(Data extracted from a collection)
^^^^
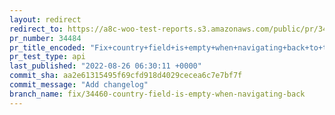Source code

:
 ```yaml
---
layout: redirect
redirect_to: https://a8c-woo-test-reports.s3.amazonaws.com/public/pr/34484/api/index.html
pr_number: 34484
pr_title_encoded: "Fix+country+field+is+empty+when+navigating+back+to+the+store+details+tab"
pr_test_type: api
last_published: "2022-08-26 06:30:11 +0000"
commit_sha: aa2e61315495f69cfd918d4029cecea6c7e7bf7f
commit_message: "Add changelog"
branch_name: fix/34460-country-field-is-empty-when-navigating-back
---
```

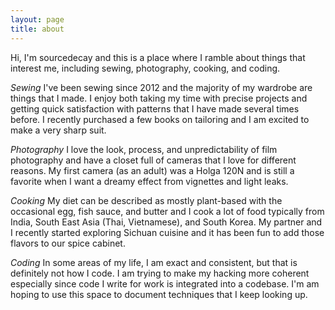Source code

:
 ```yaml
---
layout: page
title: about
---
```


Hi, I'm sourcedecay and this is a place where I ramble about things that interest me, including sewing, photography, cooking, and coding.

_Sewing_
I've been sewing since 2012 and the majority of my wardrobe are things that I made. I enjoy both taking my time with precise projects and getting quick satisfaction with patterns that I have made several times before. I recently purchased a few books on tailoring and I am excited to make a very sharp suit.

_Photography_
I love the look, process, and unpredictability of film photography and have a closet full of cameras that I love for different reasons. My first camera (as an adult) was a Holga 120N and is still a favorite when I want a dreamy effect from vignettes and light leaks.

_Cooking_
My diet can be described as mostly plant-based with the occasional egg, fish sauce, and butter and I cook a lot of food typically from India, South East Asia (Thai, Vietnamese), and South Korea. My partner and I recently started exploring Sichuan cuisine and it has been fun to add those flavors to our spice cabinet.

_Coding_
In some areas of my life, I am exact and consistent, but that is definitely not how I code. I am trying to make my hacking more coherent especially since code I write for work is integrated into a codebase. I'm am hoping to use this space to document techniques that I keep looking up.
^^^^
Which lines above contain the word "about"? List them.

title: about
Hi, I'm sourcedecay and this is a place where I ramble about things that interest me, including sewing, photography, cooking, and coding.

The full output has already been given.